Exercise material section start

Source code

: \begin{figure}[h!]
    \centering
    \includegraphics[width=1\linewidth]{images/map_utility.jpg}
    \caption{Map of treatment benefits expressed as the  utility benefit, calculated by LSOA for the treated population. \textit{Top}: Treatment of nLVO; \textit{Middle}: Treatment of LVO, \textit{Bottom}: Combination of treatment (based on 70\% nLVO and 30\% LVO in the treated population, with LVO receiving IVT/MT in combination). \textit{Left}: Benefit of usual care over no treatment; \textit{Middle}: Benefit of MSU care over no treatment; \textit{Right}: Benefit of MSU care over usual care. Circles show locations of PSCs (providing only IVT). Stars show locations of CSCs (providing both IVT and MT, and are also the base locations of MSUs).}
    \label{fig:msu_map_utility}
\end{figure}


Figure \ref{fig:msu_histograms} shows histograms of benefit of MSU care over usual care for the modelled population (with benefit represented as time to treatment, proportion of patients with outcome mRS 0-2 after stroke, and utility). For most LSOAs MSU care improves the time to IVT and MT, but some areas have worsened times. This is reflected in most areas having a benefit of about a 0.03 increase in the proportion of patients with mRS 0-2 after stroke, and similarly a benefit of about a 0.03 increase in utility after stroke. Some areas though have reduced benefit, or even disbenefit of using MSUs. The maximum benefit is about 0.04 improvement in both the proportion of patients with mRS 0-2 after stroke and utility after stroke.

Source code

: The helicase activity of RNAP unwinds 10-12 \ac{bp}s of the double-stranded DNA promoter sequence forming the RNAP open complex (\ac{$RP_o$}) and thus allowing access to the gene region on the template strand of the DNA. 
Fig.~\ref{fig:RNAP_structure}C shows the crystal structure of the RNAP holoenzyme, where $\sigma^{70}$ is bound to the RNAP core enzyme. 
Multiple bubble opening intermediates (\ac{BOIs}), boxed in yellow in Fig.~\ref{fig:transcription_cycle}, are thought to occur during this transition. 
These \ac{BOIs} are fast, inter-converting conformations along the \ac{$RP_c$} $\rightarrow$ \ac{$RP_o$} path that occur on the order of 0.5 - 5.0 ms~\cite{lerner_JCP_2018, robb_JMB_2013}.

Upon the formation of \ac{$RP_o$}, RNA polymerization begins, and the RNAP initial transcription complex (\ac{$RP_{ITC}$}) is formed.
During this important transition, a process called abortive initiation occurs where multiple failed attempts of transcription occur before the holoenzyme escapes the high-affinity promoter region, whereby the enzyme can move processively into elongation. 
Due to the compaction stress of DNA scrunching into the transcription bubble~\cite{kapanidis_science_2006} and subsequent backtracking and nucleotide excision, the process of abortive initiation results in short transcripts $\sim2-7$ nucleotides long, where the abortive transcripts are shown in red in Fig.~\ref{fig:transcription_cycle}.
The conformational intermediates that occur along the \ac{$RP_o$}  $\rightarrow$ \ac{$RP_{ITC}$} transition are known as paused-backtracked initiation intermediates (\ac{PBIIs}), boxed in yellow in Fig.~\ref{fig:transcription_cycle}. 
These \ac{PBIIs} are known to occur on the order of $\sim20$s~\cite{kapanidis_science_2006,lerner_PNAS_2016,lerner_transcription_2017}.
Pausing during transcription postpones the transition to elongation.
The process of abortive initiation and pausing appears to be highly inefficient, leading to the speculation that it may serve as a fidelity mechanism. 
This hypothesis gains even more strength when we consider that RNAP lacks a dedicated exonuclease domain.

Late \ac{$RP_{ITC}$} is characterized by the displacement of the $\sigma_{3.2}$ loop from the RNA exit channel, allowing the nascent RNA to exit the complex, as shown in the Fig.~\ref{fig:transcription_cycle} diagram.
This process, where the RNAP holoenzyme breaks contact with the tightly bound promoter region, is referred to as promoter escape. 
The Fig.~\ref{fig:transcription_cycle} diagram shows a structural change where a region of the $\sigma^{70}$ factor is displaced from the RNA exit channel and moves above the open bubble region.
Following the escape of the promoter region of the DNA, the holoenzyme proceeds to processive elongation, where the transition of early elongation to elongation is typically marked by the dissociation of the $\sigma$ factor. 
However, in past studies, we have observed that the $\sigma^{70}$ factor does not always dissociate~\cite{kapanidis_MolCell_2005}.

Exercise material section end

The task:
From the very first line of the data through the line with "RNAP core enzyme." in it, please reproduce each line exactly and output nothing more.

Answer to this task:
Source code

: \begin{figure}[h!]
    \centering
    \includegraphics[width=1\linewidth]{images/map_utility.jpg}
    \caption{Map of treatment benefits expressed as the  utility benefit, calculated by LSOA for the treated population. \textit{Top}: Treatment of nLVO; \textit{Middle}: Treatment of LVO, \textit{Bottom}: Combination of treatment (based on 70\% nLVO and 30\% LVO in the treated population, with LVO receiving IVT/MT in combination). \textit{Left}: Benefit of usual care over no treatment; \textit{Middle}: Benefit of MSU care over no treatment; \textit{Right}: Benefit of MSU care over usual care. Circles show locations of PSCs (providing only IVT). Stars show locations of CSCs (providing both IVT and MT, and are also the base locations of MSUs).}
    \label{fig:msu_map_utility}
\end{figure}


Figure \ref{fig:msu_histograms} shows histograms of benefit of MSU care over usual care for the modelled population (with benefit represented as time to treatment, proportion of patients with outcome mRS 0-2 after stroke, and utility). For most LSOAs MSU care improves the time to IVT and MT, but some areas have worsened times. This is reflected in most areas having a benefit of about a 0.03 increase in the proportion of patients with mRS 0-2 after stroke, and similarly a benefit of about a 0.03 increase in utility after stroke. Some areas though have reduced benefit, or even disbenefit of using MSUs. The maximum benefit is about 0.04 improvement in both the proportion of patients with mRS 0-2 after stroke and utility after stroke.

Source code

: The helicase activity of RNAP unwinds 10-12 \ac{bp}s of the double-stranded DNA promoter sequence forming the RNAP open complex (\ac{$RP_o$}) and thus allowing access to the gene region on the template strand of the DNA. 
Fig.~\ref{fig:RNAP_structure}C shows the crystal structure of the RNAP holoenzyme, where $\sigma^{70}$ is bound to the RNAP core enzyme. 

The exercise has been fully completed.